Sunday, January 12, 2014

Profane Tales: Melancholy & Magic (part 2 of 2)



4-unicorn & siren
THE UNICORN found welcomed silence among the Fairy forest. He found a tree to lean against, for he was bone-weary and ready to sleep without waking.

Solitude was cut short by the sound of a woeful song. The voice was one the Unicorn thought he knew, female and too enchanting to be mortal. It may have worked to weary a mortal traveler into lying down to weep. But he was not mortal. Instead he was filled with curiosity.

"Your ha ho has. So full of joy.
words you pass make me a toy.
My wings are soaked,
my bones already dried.
So build you hungry fire.
So build it high.
Your painted lies, your this and thats

Your torchlight cries with sharpened flats
My wings are broken, so throw your spears
You delay my defeat
‘for cries are music to your ears."

A sob broke the ballad’s end and by then the Unicorn found the Siren beneath a tree, knees hugged to her chest. A veil half-concealed her countenance but he knew there was only one siren with a veil. That of their oracle.

"You sing when it does you no good, siren. Tamryn, dry your ears and fly from this world. It is not for you. You are demon and they are fae."

"I belong in no world now. I am the last of my kind," she sighed and lowered her head, dark hair falling in a curtain.

The Unicorn saw no wings but he knew it was an illusion to make her seem harmless. He kept his distance, for though they dined on men, sirens were unpredictable.

"If you are the last then a decision should be made whether you wish to perish or live on. Action must be taken. Passivity is nothing and will lead to nothing."

"And so you are here to mock me, too?" the Siren asked.

"I find few things funny, Siren. Our melancholy is as one. They have all broken my horn."

This captured the creature's ear and she lifted her head. "I see your horn, Unicorn."

"And I still see your wings beneath the glamor."

There was a faint smile behind the veil. "We are of opposing natures. You protect innocence and purity."

"Sirens eat the tempted mortal. I do not see how this makes us very different."

"I..." she told him with a sharp gesture "eat virgins."

"I see." The Unicorn lowered his horn. It was not something he wished to do, to slay this pitiful creature. Likewise, she rose to his challenge. As his horn let out a ghostly light, her disguise as an ordinary woman melted. She spread her arms, her veil going black and feathers appearing where her white dress had been. Great, magnificent black wings unfolded before the Unicorn and where had sat a demur creature a fearsome Siren with midnight-black wings awaited the white creature's next move.

The Unicorn backed. "I do not wish to fight you."

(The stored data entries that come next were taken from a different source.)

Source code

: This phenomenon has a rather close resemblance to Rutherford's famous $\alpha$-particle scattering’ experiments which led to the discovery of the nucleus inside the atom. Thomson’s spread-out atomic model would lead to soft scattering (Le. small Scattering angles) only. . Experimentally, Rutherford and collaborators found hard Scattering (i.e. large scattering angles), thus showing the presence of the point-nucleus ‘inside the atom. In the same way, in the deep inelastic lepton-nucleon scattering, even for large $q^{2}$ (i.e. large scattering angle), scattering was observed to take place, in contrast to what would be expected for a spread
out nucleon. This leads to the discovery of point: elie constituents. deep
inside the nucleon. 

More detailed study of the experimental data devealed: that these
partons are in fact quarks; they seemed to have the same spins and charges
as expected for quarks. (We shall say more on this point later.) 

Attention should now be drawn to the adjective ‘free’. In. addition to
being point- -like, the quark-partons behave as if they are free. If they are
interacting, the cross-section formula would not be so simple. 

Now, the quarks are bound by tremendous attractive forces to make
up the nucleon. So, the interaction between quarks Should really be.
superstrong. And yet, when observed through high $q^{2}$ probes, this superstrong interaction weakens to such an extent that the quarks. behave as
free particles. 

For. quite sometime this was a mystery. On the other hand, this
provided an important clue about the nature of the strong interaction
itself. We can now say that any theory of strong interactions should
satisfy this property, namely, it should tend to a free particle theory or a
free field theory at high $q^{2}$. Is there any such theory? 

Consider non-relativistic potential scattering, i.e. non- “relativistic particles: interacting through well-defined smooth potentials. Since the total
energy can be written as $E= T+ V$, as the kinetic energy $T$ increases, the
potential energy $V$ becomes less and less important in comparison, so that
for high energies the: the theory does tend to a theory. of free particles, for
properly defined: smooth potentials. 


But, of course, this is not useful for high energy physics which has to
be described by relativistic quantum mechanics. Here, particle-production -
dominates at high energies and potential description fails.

"I do not wish to fight you," the Siren returned.

"Lower your wings and I shall lower my horn."

The Siren was afraid, this was clear in the way her feathers ruffled. But she lowered her wings. For this show of trust, the Unicorn lowered his horn. He also set his head down and began to walk away. The demoness followed, at first in silence but then "May I join you? I promise I will not touch you."

"Yes, you may come along. I am leaving this world. I must return to the mortal one, where demons and men have free reign."

"I must, too."

"Then walk by my side."

Tamryn obeyed. The veiled Siren walked with the unicorn, neither touching but each smiling slightly.


5-
the Unicorn lives
IN THE mortal kingdom, the executioner still waited with an assembly of guards. All hung their head when they saw the white creature approaching. The Unicorn was luminous at night, like a beam of moonlight. His own head was not hung as low as earlier but he approached his certain death with a steady gaze.

"I had hoped...he would not come," spoke one man, echoing the thoughts of all.

Of all the heads hung, the executioner's was the heaviest. He was now to behead a unicorn.

The Unicorn knelt before the tree stump where he was to place his head. "I have known so much time that Death appears like dawn light and tomorrow sounds like Nothing."

A long silence stretched over them all as the unicorn offered his neck to cut.

But a voice glided through the quiet. It was a feminine voice, its words difficult to discern.

Yet the Unicorn knew enchantment when he heard it. Of all the men about to witness this execution, it was the executioner who stirred at the sound of the voice.

"She is calling me..." he whispered.

"Do not listen to it!" one of the men warned him.

"I have no choice..." he told the others. Then, with his axe in hand, he followed the voice. “It is the Angel of Death.

Deeper into the forest, the voice was singing. Beckoning the innocent and the pure to an embrace.

Only the bravest guards chased after him in an attempt to break his trance.


By the castle, the Unicorn stood. He had begun to trot into the forest after the Executioner. But fanfare announced the return of someone of the the princess Amethyst.

The Unicorn turned as lift of gloom could be seen on the way he ran. While the other men were discovering the Executioner's axe, the virgin and the Unicorn were reunited. Somewhere in the shadows of the forest, the siren watched, humming a merry tune.